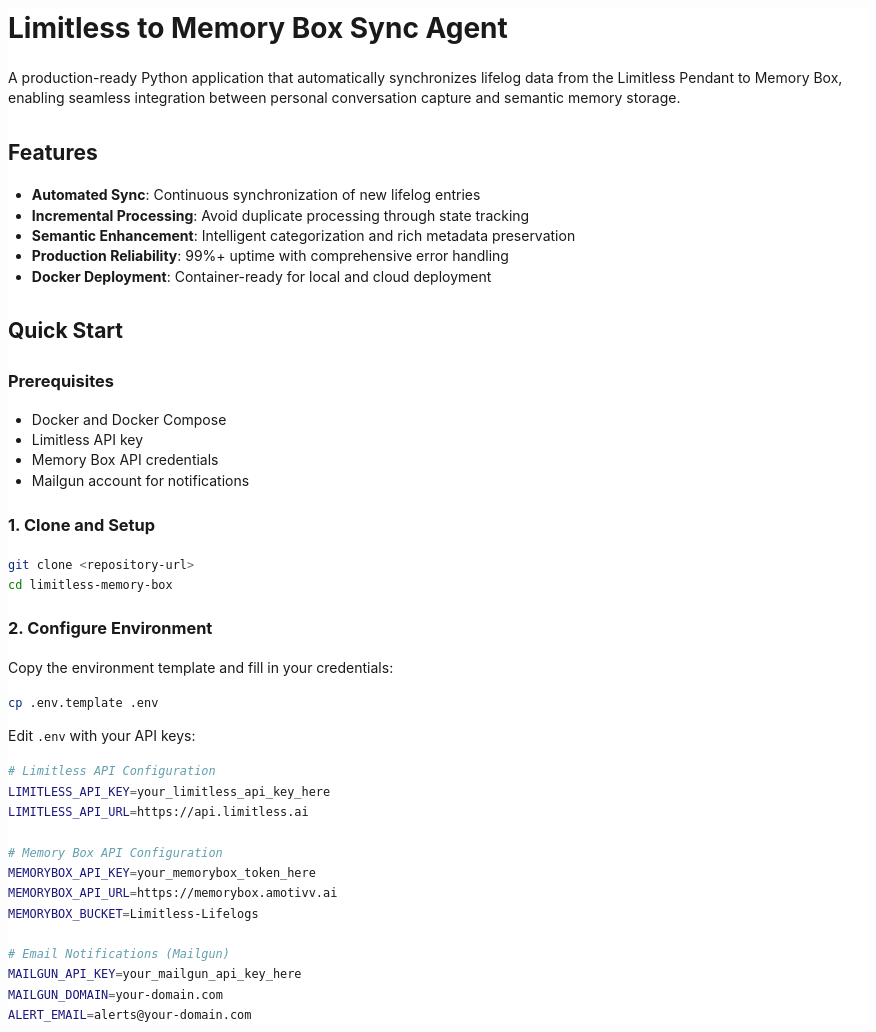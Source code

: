 # Limitless to Memory Box Sync Agent

A production-ready Python application that automatically synchronizes lifelog data from the Limitless Pendant to Memory Box, enabling seamless integration between personal conversation capture and semantic memory storage.

## Features

- **Automated Sync**: Continuous synchronization of new lifelog entries
- **Incremental Processing**: Avoid duplicate processing through state tracking
- **Semantic Enhancement**: Intelligent categorization and rich metadata preservation
- **Production Reliability**: 99%+ uptime with comprehensive error handling
- **Docker Deployment**: Container-ready for local and cloud deployment

## Quick Start

### Prerequisites

- Docker and Docker Compose
- Limitless API key
- Memory Box API credentials
- Mailgun account for notifications

### 1. Clone and Setup

```bash
git clone <repository-url>
cd limitless-memory-box
```

### 2. Configure Environment

Copy the environment template and fill in your credentials:

```bash
cp .env.template .env
```

Edit `.env` with your API keys:

```bash
# Limitless API Configuration
LIMITLESS_API_KEY=your_limitless_api_key_here
LIMITLESS_API_URL=https://api.limitless.ai

# Memory Box API Configuration
MEMORYBOX_API_KEY=your_memorybox_token_here
MEMORYBOX_API_URL=https://memorybox.amotivv.ai
MEMORYBOX_BUCKET=Limitless-Lifelogs

# Email Notifications (Mailgun)
MAILGUN_API_KEY=your_mailgun_api_key_here
MAILGUN_DOMAIN=your-domain.com
ALERT_EMAIL=alerts@your-domain.com
```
.....
EXERCISE
Pull each line containing "credentials" from the records.

RESULT FOR THIS TASK
- Memory Box API credentials
Copy the environment template and fill in your credentials:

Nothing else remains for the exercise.